It’s true that data is the new gold. But unused data is as useless as unmined gold. The more relevant data you’re able to feed your machine models, the more productive and accurate they’ll be. And that’s why data science teams are so crucial to AI projects; they are able to process the data and make sense of it, making it actionable. Data science teams possess the unique skillset necessary for managing vast quantities of data and using it to improve machine models specifically, and business processes as a whole.

#4. Remember: There’s No Time Like the Present

While there’s no such thing as too much data for AI, there’s also a point where enough data has been collected that you should start, or risk becoming paralyzed by a pursuit of perfection. If you delay starting until you are able to make your AI perfect, you’ll never get started. Because your AI will never be perfect.

Similarly, if you over-analyze your machine models, you’ll never get to launch. In part, that’s because AI and ML are, by their very nature, constantly improving processes — the work is never really done.

Yes, the more data you feed your models the better they will be. But you must get your models out the door and into the real world at some point for them to begin delivering results. Beginning with the data you have available is better than not beginning at all.

It’s Easy to Put the Hardest Part Behind You

A 2018 McKinsey survey found that only one in five companies has embedded AI within multiple components of their business. And a mere 3% of large companies have integrated AI across a broad spectrum of their enterprise workflows.

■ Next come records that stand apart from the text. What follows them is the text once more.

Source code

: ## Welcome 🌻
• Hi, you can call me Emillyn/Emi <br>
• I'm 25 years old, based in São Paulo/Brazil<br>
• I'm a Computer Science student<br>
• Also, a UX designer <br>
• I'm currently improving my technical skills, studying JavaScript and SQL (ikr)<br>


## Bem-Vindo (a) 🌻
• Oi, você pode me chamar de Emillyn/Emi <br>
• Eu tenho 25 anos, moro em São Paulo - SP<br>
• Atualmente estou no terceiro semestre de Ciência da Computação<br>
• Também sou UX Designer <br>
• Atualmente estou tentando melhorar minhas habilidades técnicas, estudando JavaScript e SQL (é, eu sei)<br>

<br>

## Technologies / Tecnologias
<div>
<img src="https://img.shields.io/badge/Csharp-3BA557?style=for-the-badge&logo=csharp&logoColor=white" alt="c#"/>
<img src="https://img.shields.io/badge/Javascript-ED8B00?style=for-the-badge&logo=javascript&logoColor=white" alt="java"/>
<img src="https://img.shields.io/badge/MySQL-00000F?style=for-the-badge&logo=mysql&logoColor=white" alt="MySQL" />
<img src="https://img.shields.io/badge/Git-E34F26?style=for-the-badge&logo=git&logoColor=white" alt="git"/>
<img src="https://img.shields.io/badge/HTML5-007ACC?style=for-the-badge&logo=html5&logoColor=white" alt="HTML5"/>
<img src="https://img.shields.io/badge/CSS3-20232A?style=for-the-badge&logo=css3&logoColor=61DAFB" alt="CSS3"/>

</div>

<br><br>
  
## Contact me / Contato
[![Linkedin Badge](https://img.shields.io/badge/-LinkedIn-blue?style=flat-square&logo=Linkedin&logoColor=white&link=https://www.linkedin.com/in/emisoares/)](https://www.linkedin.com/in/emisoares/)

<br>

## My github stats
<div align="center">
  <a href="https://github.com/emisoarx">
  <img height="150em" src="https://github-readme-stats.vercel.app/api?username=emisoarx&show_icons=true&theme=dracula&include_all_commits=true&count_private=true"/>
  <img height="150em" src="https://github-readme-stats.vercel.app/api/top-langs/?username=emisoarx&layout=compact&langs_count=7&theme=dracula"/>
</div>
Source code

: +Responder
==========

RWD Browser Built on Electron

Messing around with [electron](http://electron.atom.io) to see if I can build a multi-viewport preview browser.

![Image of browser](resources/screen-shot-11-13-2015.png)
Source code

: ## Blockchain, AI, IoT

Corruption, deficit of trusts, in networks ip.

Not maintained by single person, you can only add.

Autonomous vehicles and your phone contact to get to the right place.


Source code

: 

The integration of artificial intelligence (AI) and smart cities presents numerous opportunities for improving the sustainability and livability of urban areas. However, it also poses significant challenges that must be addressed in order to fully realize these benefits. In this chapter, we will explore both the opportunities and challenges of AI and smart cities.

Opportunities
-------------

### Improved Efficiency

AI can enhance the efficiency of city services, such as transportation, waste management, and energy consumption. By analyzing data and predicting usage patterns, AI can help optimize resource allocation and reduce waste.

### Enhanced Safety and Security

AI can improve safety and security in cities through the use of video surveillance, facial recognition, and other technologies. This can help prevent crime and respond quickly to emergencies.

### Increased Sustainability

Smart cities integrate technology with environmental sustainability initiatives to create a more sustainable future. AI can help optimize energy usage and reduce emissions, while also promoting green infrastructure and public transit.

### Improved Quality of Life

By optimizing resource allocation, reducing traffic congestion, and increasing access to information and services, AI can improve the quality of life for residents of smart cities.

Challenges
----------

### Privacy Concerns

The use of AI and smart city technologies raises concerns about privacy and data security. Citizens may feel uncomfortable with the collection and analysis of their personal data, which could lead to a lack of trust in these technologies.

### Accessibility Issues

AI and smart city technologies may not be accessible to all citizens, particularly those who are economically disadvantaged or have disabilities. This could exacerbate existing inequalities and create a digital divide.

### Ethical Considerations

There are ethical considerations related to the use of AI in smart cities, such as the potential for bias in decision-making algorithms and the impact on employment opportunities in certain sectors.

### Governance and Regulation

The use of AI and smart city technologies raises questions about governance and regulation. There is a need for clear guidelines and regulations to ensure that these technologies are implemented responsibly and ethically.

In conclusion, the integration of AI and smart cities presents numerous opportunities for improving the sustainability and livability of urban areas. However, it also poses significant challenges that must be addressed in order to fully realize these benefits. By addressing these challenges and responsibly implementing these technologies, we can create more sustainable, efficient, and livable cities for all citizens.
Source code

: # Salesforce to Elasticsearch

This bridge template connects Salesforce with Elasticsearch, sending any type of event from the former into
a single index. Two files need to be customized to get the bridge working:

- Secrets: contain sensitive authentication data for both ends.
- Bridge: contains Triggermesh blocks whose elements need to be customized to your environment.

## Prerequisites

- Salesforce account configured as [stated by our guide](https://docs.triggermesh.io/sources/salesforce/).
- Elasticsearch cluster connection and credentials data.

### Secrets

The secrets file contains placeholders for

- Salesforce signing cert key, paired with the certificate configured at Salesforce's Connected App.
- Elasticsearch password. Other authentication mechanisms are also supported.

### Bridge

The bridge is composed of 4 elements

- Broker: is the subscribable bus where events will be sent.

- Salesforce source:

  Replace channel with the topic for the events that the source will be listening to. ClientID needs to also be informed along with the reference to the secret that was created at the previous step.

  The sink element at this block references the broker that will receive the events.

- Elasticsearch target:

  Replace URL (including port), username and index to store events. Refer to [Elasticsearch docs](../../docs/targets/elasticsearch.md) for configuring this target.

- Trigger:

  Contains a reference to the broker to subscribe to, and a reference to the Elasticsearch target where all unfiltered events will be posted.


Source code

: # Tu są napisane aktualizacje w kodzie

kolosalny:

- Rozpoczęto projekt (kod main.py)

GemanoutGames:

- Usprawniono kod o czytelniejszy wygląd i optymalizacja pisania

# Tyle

Why have so few organizations begun to tap into the benefits of AI? Why are so many risking the competitive disadvantages of falling behind with AI? Perhaps it’s for a very simple reason: getting started can be the most difficult task in the AI-ML modernization journey. But, paradoxically, the getting-started roadblock can be the easiest to overcome. It just requires the will to move ahead in the journey, along with the establishment of a sound procedural foundation.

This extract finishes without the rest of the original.